» Brief: Pick out each line in these entries that contains the string "frac".

%%

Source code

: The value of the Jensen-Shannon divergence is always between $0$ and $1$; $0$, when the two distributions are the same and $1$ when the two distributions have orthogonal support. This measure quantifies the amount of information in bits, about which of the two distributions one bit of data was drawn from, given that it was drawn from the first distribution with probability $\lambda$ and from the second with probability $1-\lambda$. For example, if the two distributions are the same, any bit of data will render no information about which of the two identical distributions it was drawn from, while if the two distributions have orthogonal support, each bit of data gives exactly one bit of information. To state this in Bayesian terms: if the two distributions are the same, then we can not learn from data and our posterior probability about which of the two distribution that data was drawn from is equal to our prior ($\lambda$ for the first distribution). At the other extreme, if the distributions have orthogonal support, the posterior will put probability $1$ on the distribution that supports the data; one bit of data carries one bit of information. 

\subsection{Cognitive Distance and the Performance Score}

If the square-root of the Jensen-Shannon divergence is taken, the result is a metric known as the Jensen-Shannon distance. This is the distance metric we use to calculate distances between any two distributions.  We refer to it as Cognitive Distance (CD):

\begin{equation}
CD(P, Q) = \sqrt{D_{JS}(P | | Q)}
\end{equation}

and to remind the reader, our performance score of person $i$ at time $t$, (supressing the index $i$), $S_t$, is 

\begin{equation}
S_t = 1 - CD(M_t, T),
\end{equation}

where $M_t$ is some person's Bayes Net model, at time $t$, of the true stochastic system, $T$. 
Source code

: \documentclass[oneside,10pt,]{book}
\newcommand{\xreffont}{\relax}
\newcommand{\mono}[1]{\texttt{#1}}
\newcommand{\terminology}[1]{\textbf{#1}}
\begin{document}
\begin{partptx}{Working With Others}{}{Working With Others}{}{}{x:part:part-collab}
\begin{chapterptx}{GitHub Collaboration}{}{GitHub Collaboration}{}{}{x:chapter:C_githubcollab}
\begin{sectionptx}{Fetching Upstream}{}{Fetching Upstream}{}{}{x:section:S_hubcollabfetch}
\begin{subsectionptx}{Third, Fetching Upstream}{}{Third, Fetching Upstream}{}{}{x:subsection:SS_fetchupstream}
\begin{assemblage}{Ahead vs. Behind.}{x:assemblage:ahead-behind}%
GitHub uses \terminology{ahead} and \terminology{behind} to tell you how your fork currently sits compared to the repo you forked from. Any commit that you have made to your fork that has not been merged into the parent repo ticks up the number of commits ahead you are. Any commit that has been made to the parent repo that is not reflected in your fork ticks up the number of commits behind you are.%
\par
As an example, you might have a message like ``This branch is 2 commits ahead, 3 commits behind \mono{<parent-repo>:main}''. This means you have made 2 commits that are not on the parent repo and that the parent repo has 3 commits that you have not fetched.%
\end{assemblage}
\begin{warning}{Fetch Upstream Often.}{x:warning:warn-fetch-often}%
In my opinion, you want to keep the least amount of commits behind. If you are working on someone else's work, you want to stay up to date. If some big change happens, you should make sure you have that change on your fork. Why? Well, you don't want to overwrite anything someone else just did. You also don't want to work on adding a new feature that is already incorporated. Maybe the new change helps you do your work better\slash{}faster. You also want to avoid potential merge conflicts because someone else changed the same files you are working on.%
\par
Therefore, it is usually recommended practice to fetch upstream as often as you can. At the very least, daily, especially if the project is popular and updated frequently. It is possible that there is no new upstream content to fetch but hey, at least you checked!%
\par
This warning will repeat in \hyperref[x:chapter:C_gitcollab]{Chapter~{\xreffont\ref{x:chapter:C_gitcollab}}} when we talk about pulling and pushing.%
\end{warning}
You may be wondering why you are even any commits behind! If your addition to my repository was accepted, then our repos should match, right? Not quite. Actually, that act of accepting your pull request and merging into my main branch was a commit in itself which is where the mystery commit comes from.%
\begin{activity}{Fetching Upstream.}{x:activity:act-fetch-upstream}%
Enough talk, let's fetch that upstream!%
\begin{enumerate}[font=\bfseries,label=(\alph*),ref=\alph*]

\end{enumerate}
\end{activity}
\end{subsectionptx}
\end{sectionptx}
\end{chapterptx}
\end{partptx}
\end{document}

%%
%%

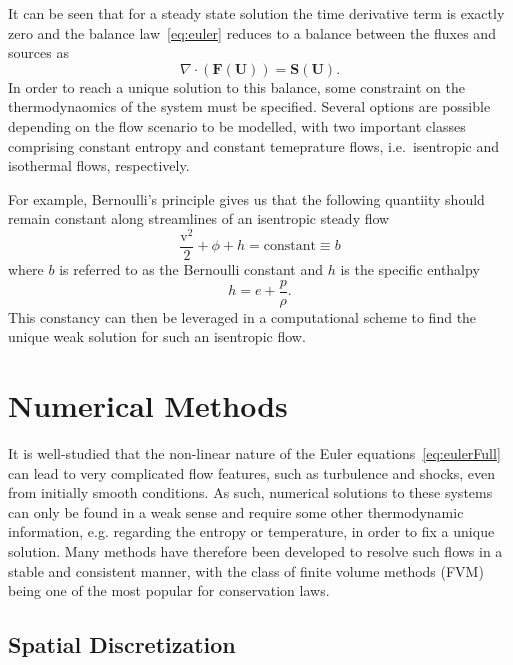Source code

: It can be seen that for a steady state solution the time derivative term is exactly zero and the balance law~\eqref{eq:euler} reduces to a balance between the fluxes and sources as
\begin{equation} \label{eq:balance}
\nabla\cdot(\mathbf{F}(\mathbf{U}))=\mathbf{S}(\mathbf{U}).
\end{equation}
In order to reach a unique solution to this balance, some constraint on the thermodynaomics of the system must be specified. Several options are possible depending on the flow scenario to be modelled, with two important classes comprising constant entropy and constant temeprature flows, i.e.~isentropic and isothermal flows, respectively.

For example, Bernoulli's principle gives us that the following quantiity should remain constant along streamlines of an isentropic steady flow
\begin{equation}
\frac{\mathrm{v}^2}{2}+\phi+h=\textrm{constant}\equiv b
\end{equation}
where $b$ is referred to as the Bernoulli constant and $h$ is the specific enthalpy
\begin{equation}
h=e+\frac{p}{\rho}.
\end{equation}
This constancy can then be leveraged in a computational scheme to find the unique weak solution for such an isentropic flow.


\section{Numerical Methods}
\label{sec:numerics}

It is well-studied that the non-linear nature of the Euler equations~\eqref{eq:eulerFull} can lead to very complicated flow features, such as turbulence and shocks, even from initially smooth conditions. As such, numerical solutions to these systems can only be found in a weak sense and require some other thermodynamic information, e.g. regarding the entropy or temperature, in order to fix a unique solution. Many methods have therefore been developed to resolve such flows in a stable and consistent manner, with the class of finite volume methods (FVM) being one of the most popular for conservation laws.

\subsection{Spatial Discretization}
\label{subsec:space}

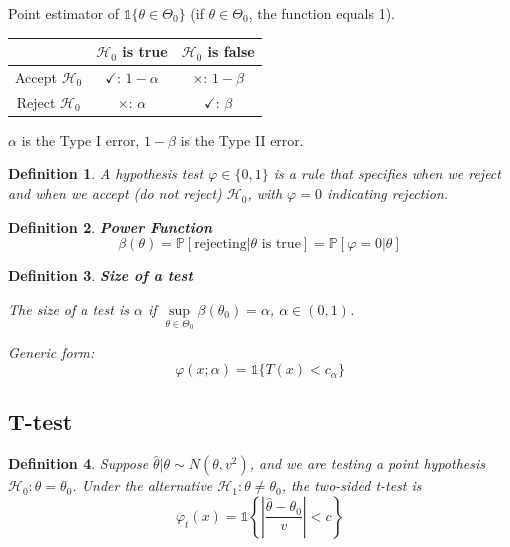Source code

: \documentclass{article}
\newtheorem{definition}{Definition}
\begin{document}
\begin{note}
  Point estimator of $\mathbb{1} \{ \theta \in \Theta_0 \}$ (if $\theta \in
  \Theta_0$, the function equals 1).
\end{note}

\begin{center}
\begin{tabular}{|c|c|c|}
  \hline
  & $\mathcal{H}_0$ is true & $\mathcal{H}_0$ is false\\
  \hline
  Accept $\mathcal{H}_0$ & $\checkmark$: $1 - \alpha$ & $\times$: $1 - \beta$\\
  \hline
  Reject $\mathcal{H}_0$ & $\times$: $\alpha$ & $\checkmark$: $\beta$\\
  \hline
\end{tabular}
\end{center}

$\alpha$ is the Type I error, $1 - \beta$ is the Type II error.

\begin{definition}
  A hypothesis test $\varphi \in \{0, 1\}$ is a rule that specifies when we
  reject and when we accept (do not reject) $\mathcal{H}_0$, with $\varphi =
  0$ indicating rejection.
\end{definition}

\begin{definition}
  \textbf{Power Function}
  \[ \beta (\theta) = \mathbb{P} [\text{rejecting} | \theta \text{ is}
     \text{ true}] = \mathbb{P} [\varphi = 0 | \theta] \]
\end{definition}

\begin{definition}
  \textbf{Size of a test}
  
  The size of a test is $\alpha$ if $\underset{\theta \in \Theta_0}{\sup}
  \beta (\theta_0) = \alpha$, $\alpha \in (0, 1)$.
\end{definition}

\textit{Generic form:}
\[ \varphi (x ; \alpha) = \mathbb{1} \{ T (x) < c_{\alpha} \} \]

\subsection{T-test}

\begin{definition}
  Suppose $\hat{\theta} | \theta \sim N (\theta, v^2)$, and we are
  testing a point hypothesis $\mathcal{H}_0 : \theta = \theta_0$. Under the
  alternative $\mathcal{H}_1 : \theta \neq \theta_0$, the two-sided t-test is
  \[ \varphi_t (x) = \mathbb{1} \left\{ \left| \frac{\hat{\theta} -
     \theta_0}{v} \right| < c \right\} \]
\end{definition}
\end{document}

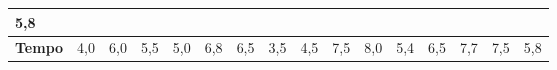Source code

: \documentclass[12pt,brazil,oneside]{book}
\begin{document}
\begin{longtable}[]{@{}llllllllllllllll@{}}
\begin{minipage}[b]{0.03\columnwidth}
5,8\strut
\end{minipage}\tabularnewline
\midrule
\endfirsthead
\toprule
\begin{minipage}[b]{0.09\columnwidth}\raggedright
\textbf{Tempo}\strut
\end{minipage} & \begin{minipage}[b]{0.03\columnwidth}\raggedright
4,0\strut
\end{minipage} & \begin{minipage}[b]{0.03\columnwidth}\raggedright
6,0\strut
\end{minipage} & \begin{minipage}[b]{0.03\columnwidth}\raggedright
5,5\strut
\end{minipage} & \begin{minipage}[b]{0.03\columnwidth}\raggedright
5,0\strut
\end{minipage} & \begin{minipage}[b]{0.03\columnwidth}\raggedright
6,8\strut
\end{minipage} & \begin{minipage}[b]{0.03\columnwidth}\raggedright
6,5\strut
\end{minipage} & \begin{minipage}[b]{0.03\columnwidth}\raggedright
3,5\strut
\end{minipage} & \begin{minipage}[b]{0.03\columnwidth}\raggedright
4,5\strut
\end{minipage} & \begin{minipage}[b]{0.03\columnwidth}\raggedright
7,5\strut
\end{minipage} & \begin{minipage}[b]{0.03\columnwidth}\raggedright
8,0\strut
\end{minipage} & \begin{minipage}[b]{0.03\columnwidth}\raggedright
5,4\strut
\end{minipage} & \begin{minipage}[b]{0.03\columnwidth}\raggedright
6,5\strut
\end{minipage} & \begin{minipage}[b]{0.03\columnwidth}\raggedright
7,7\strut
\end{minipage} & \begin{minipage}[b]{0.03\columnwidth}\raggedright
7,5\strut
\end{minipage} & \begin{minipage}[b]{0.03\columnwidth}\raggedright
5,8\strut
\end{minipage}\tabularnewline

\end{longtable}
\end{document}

%%

» Problem solution:
\frac{\mathrm{v}^2}{2}+\phi+h=\textrm{constant}\equiv b
h=e+\frac{p}{\rho}.
  \[ \varphi_t (x) = \mathbb{1} \left\{ \left| \frac{\hat{\theta} -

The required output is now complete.